Por muito tempo, Cuba foi forçada a viver em estado de emergência.
As grandes privações que tiveram de ser vencidas sob tais
circunstâncias não se limitam às conseqüências
do bloqueio americano. Depois do desmoronamento do sistema soviético a
situação se agravou ainda mais, não somente através
do endurecimento do bloqueio americano, na vã esperança de
precipitar um colapso imediato, mas também devido à perda pelo
país de seus principais mercados e fontes de suprimentos. Por isso, a
absorção de calorias e proteínas pela
população caiu praticamente à metade, e os anos dolorosos
do período especial foram necessários para restaurar
os requisitos nutricionais da população ao nível anterior.
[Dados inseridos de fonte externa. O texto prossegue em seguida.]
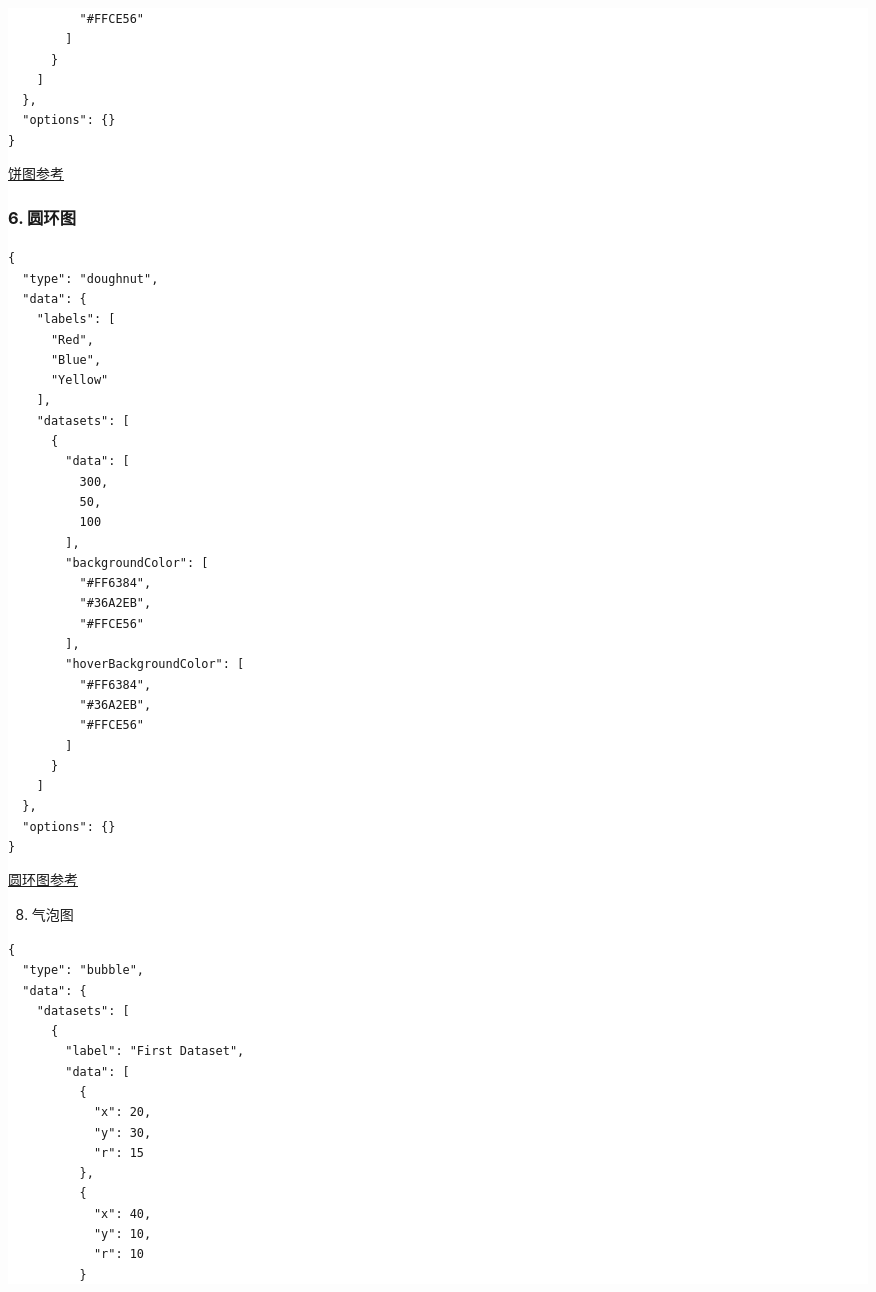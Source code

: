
 ```chart
          "#FFCE56"
        ]
      }
    ]
  },
  "options": {}
}
```
[饼图参考](http://www.chartjs.org/docs/#doughnut-pie-chart)

### 6. 圆环图
```chart
{
  "type": "doughnut",
  "data": {
    "labels": [
      "Red",
      "Blue",
      "Yellow"
    ],
    "datasets": [
      {
        "data": [
          300,
          50,
          100
        ],
        "backgroundColor": [
          "#FF6384",
          "#36A2EB",
          "#FFCE56"
        ],
        "hoverBackgroundColor": [
          "#FF6384",
          "#36A2EB",
          "#FFCE56"
        ]
      }
    ]
  },
  "options": {}
}
```
[圆环图参考](http://www.chartjs.org/docs/#doughnut-pie-chart)

8. 气泡图
```chart
{
  "type": "bubble",
  "data": {
    "datasets": [
      {
        "label": "First Dataset",
        "data": [
          {
            "x": 20,
            "y": 30,
            "r": 15
          },
          {
            "x": 40,
            "y": 10,
            "r": 10
          }
```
Desnecessário dizer, as condições do estado de
emergência são desfavoráveis à conquista de muitos
objetivos desejáveis, tanto no plano político-cultural, quanto no
econômico. Mas não se pode simplesmente esperar que elas deixem de
existir, nem elas devem ser prolongadas além do historicamente
justificável, uma vez que as condições se alterem para
melhor.
Nesse ponto vemos um grande contraste com a experiência soviética.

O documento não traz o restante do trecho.